Motor vehicle allowance

  1. The AWU and CFMEU raised that the motor vehicle allowance in the Agreement (item A2.3 of Appendix 2) is less beneficial than the modern award allowance of 98 cents per kilometre (clause 26.2 of the Award). To address the concern the Applicant provided an undertaking to apply the vehicle allowance rate set out in clause 26.2(b)(ii) of the Award as amended from time to time (Undertaking 7). I am satisfied that Undertaking 7 addresses the concern.

Superannuation

  1. Clause 28.5 of the Award provides as follows:

‘28.5 Absence from work

Subject to the governing rules of the relevant superannuation fund, the employer must also make the superannuation contributions provided for in clause 28.2 and pay the amount authorised under clauses 28.3(a) or 28.3(b) :

(a)       Paid leave— while the employee is on any paid leave;

(b) Work-related injury or illness —for the period of absence from work (subject to a maximum of 52 weeks) of the employee due to work-related injury or work-related illness provided that:

(i) the employee is receiving workers compensation payments or is receiving regular payments directly from the employer in accordance with the statutory requirements; and

(ii)       the employee remains employed by the employer.”

  1. Clause 5 of the Agreement deals with ‘Leave, Income Protection and Public Holidays’. The CFMEU has raised a concern that the provisions in clause 5 are silent about the requirement in the Award to make superannuation requirements while an employee is on paid leave or is absent due to a work-related injury or illness and is receiving workers compensation payments or regular payments from the employer.

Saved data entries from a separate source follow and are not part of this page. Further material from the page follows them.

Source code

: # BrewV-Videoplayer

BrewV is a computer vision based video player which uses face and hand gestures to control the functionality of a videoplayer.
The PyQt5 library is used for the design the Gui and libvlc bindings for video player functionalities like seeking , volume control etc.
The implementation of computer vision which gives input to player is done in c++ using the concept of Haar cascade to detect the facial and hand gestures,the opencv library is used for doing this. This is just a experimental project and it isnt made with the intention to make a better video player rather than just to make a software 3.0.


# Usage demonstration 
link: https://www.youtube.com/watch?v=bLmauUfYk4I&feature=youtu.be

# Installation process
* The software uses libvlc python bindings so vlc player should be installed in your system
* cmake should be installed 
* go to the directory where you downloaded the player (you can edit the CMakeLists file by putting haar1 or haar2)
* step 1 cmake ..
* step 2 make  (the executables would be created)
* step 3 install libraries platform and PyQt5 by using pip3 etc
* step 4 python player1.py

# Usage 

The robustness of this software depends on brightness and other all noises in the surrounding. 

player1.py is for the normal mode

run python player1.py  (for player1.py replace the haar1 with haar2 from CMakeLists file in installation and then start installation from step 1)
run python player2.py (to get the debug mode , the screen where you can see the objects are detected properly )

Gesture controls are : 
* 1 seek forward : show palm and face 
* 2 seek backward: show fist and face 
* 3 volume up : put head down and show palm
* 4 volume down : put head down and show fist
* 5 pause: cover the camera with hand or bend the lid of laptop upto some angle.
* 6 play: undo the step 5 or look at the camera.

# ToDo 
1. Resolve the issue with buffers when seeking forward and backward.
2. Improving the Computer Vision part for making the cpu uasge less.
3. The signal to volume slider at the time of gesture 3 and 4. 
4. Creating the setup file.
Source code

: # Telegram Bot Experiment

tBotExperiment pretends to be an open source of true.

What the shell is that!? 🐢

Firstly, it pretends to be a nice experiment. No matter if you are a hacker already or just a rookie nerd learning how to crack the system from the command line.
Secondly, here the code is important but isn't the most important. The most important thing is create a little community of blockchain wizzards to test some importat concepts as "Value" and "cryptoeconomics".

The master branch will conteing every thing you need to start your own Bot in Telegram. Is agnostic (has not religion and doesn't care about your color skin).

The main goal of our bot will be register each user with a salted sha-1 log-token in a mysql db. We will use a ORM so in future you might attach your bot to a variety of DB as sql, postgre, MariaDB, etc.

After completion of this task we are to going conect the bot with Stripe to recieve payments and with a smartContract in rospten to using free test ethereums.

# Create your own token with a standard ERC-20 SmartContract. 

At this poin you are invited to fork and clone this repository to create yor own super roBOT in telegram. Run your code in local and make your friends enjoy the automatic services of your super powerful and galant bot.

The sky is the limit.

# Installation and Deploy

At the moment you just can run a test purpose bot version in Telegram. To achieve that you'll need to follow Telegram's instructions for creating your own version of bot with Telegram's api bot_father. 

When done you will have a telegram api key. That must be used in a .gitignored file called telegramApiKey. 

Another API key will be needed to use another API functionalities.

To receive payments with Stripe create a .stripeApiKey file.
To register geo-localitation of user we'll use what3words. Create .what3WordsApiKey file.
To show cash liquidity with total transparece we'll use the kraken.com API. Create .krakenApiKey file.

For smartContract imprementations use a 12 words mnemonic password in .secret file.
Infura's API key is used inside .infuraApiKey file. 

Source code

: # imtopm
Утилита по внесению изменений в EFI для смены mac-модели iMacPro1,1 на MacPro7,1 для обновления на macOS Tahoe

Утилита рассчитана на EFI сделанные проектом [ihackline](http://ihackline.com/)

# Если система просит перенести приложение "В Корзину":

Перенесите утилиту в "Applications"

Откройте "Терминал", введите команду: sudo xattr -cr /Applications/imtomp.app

  1. To address the matter raised by the CFMEU in respect of superannuation, the Applicant provided an undertaking that would require the employer to make the superannuation contributions provided for in clause 3.2.2 of the Agreement in accordance with clause 28.5 of the Award (i.e. in respect of paid leave, and eligible work-related injury or illness) (Undertaking 8). I am satisfied that Undertaking 8 addresses the concern.

Distant work

  1. Clause 26.1 of the Award provides:

  1. In recognition of the travel patterns and costs peculiar to the industry, which include mobility in employment and the nature of employment on construction work, an employee is to be paid an allowance of $21.94 per day for each day worked when the employee starts and finishes work on a construction site, or is required to perform prefabricated work in an open yard and is then required to erect or fix on-site.
  2. An employee will not be entitled to the allowance in clause 26.1(a) on any day where the employer:
    1. provides or offers to provide transport free of charge from the employee’s home to the place of work and return; or
    2. provides a fully maintainedvehicle free of charge to the employee.
  1. Clause 26.4 of the Award also provides:

  1. If an employee is required to travel to a construction site that is:
    1. not located in a metropolitan radial area in which the employee’s usual place of residence is located; and
    2. more than 50 kms by road from the employee’s usual place of residence;
    3. the employee will be entitled to the distant work payment in clause 26.4(b) instead of the allowance in clause 26.1.
  1. The distant work payment is:
    1. payment for the time outside ordinary working hours reasonably spent in travel, paid at the ordinary time hourly rate, calculated to the next quarter of an hour, and with a minimum payment of one half an hour per day for each return journey; and
    2. any expenses necessarily and reasonably incurred in such travel, which will be $0.59 per kilometre where the employee uses their own vehicle.
  1. Despite clause 26.4(a), the distant work payment is not payable when, at the commencement of employment, the employee’s usual place of residence was more than 50km by road from the construction site on which the employee was initially engaged.
  2. In this subclause, a metropolitan radial area is the area within a radius of 50 kilometres of:
    1. the GPO of a capital city of a State or Territory; or
    2. the principal post office in a regional city or town in a State or Territory.
  1. In comparison clause 3.3.3 of the Agreement provides a flat fares and travel allowance of $23.85 per day from 1 July 2024, and $26.00 from 1 July 2025, as specified in item A2.3 of Appendix 2.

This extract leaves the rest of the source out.